Stored records
[Start of Attachment]

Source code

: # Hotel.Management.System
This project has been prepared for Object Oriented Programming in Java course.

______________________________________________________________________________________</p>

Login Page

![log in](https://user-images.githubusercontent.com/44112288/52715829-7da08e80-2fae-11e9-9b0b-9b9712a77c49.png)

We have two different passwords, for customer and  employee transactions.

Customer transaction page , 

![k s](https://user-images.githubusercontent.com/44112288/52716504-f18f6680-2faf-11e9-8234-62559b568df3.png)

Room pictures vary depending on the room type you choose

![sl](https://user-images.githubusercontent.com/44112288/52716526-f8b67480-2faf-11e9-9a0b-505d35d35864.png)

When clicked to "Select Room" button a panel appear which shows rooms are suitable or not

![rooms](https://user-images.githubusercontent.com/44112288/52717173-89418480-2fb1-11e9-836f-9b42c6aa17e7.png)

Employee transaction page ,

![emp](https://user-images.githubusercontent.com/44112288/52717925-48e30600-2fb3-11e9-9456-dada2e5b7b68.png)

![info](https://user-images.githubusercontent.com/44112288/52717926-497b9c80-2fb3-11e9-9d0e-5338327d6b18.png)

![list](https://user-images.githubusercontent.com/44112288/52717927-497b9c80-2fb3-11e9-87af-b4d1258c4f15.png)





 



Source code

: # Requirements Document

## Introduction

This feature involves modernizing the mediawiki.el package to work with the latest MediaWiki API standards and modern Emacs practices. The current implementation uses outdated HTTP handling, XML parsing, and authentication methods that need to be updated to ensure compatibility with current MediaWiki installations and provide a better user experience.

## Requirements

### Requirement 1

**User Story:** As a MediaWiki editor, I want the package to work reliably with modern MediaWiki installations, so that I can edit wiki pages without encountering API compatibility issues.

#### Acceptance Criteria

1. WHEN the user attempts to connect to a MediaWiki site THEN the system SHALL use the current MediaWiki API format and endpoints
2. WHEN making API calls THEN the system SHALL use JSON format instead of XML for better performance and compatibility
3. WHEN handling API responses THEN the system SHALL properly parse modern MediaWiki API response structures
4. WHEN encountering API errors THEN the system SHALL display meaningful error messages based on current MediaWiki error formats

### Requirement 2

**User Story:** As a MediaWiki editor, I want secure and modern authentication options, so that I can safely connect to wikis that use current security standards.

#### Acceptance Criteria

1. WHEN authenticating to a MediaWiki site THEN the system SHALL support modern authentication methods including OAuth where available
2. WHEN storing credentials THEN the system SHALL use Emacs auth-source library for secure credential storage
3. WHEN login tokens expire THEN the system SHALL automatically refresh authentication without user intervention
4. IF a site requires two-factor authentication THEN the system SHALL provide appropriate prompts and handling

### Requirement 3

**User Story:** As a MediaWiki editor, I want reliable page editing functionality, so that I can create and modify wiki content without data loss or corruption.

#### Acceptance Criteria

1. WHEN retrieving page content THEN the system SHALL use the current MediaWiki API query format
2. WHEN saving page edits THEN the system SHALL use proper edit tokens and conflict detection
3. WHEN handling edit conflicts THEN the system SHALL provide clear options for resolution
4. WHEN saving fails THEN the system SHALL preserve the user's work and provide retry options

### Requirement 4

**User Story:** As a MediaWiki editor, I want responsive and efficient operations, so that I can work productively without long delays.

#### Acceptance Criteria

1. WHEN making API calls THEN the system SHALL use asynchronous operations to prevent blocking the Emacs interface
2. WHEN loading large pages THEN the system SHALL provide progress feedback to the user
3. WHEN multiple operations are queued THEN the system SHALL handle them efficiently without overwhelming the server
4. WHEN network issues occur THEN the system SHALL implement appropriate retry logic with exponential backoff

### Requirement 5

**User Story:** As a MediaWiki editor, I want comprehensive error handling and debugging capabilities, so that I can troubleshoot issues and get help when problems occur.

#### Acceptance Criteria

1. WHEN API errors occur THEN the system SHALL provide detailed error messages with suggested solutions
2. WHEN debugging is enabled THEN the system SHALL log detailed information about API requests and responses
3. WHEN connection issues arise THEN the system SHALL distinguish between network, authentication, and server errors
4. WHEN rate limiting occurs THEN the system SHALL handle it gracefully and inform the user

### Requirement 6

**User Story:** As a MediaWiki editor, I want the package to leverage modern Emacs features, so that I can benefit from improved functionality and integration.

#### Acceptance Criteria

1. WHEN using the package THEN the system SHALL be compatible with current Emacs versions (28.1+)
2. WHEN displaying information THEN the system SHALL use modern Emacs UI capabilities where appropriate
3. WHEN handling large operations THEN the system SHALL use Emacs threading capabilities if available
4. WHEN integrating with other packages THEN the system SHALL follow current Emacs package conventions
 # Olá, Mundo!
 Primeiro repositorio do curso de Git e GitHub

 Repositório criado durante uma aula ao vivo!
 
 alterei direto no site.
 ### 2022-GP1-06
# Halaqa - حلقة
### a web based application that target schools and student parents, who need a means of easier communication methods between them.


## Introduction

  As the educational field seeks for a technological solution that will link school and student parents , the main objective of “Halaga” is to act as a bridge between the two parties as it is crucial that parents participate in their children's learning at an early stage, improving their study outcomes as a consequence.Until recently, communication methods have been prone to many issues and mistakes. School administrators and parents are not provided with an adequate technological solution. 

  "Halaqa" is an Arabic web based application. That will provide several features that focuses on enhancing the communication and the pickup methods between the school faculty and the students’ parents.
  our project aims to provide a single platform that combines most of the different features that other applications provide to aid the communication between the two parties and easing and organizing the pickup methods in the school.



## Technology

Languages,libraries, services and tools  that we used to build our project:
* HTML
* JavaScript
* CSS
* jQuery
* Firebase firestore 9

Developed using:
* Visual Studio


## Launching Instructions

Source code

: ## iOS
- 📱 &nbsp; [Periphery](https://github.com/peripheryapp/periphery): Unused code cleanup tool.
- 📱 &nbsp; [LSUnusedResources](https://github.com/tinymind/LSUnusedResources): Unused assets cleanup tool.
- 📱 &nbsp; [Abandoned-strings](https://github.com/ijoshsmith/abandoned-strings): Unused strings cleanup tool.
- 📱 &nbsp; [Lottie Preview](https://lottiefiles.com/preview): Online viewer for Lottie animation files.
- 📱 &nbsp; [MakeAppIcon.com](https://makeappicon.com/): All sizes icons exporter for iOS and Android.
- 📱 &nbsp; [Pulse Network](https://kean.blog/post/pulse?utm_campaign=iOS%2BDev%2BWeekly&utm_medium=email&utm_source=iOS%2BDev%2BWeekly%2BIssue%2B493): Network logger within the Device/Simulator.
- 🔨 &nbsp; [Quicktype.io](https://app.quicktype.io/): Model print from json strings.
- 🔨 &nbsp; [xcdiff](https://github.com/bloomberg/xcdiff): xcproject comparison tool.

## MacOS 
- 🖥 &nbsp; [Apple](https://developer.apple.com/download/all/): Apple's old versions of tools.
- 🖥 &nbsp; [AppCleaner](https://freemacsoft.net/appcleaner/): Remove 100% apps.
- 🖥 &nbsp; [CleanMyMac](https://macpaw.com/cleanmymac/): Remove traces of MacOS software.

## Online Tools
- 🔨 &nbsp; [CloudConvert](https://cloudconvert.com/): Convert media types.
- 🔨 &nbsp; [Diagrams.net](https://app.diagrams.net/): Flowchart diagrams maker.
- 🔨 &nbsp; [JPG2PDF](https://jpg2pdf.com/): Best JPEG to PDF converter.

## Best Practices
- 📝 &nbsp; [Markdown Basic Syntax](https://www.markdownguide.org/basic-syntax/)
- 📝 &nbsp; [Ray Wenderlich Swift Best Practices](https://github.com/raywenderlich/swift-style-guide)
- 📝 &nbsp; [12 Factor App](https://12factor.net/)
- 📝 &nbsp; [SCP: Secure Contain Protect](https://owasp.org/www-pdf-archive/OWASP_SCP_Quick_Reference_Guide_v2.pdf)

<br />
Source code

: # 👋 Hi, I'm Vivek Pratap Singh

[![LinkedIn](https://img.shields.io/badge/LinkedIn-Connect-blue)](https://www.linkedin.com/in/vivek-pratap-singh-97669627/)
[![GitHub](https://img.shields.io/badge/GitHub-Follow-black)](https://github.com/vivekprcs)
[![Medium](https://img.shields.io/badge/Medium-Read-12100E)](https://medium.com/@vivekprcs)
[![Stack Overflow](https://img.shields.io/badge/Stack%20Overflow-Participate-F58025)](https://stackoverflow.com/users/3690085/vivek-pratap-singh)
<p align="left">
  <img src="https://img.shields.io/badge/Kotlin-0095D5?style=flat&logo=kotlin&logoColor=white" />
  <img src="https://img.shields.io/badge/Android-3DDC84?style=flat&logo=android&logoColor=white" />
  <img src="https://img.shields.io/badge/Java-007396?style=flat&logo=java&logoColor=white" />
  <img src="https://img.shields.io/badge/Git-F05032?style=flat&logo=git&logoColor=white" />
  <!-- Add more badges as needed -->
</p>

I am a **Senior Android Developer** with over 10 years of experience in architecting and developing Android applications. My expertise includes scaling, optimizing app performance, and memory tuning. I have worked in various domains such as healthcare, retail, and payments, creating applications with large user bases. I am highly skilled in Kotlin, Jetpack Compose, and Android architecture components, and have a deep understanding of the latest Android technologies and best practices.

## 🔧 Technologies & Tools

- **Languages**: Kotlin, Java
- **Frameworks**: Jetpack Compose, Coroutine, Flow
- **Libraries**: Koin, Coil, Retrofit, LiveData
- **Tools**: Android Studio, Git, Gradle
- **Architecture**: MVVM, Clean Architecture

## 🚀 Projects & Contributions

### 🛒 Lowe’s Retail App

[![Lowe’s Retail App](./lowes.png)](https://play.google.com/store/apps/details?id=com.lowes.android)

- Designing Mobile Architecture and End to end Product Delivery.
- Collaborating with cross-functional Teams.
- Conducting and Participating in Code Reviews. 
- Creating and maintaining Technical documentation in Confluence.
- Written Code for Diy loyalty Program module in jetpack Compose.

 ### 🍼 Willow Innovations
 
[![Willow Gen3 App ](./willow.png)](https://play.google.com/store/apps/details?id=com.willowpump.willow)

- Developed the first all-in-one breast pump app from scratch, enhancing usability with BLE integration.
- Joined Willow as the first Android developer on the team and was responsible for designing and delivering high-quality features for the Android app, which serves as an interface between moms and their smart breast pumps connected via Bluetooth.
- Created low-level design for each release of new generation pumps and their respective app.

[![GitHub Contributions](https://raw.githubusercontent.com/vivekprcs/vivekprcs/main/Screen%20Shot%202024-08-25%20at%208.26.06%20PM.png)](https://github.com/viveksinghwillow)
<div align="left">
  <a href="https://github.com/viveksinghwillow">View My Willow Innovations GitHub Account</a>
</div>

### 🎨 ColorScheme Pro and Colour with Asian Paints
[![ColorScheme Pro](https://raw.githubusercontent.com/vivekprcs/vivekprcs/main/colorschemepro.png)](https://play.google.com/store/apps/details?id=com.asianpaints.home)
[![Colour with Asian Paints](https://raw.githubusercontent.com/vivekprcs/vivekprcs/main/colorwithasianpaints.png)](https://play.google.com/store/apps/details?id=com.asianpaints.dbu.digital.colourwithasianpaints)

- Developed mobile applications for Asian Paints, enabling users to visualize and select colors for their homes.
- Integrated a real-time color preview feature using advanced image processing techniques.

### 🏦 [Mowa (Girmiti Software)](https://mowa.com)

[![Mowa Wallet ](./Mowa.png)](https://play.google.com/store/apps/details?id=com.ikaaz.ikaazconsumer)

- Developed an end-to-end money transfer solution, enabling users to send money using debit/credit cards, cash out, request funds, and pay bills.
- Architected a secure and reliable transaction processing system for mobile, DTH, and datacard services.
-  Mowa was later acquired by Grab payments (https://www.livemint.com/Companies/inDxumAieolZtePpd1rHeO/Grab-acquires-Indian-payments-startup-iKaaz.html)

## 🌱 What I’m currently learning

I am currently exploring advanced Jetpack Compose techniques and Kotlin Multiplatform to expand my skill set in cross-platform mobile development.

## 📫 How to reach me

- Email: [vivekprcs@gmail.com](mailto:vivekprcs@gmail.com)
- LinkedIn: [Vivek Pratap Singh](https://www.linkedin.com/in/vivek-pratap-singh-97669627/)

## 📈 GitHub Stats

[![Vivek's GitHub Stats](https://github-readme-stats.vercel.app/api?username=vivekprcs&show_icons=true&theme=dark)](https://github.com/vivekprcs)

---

[End of Attachment]

*WORK ORDER*
Output, from the data above, the lines from the line with "- Conducting and" to the line with "## 🌱 What I’m currently learning" exactly as they stand, both ends included and nothing else.

*ANSWER AREA*
- Conducting and Participating in Code Reviews. 
- Creating and maintaining Technical documentation in Confluence.
- Written Code for Diy loyalty Program module in jetpack Compose.

 ### 🍼 Willow Innovations
 
[![Willow Gen3 App ](./willow.png)](https://play.google.com/store/apps/details?id=com.willowpump.willow)

- Developed the first all-in-one breast pump app from scratch, enhancing usability with BLE integration.
- Joined Willow as the first Android developer on the team and was responsible for designing and delivering high-quality features for the Android app, which serves as an interface between moms and their smart breast pumps connected via Bluetooth.
- Created low-level design for each release of new generation pumps and their respective app.

[![GitHub Contributions](https://raw.githubusercontent.com/vivekprcs/vivekprcs/main/Screen%20Shot%202024-08-25%20at%208.26.06%20PM.png)](https://github.com/viveksinghwillow)
<div align="left">
  <a href="https://github.com/viveksinghwillow">View My Willow Innovations GitHub Account</a>
</div>

### 🎨 ColorScheme Pro and Colour with Asian Paints
[![ColorScheme Pro](https://raw.githubusercontent.com/vivekprcs/vivekprcs/main/colorschemepro.png)](https://play.google.com/store/apps/details?id=com.asianpaints.home)
[![Colour with Asian Paints](https://raw.githubusercontent.com/vivekprcs/vivekprcs/main/colorwithasianpaints.png)](https://play.google.com/store/apps/details?id=com.asianpaints.dbu.digital.colourwithasianpaints)

- Developed mobile applications for Asian Paints, enabling users to visualize and select colors for their homes.
- Integrated a real-time color preview feature using advanced image processing techniques.

### 🏦 [Mowa (Girmiti Software)](https://mowa.com)

[![Mowa Wallet ](./Mowa.png)](https://play.google.com/store/apps/details?id=com.ikaaz.ikaazconsumer)

- Developed an end-to-end money transfer solution, enabling users to send money using debit/credit cards, cash out, request funds, and pay bills.
- Architected a secure and reliable transaction processing system for mobile, DTH, and datacard services.
-  Mowa was later acquired by Grab payments (https://www.livemint.com/Companies/inDxumAieolZtePpd1rHeO/Grab-acquires-Indian-payments-startup-iKaaz.html)

## 🌱 What I’m currently learning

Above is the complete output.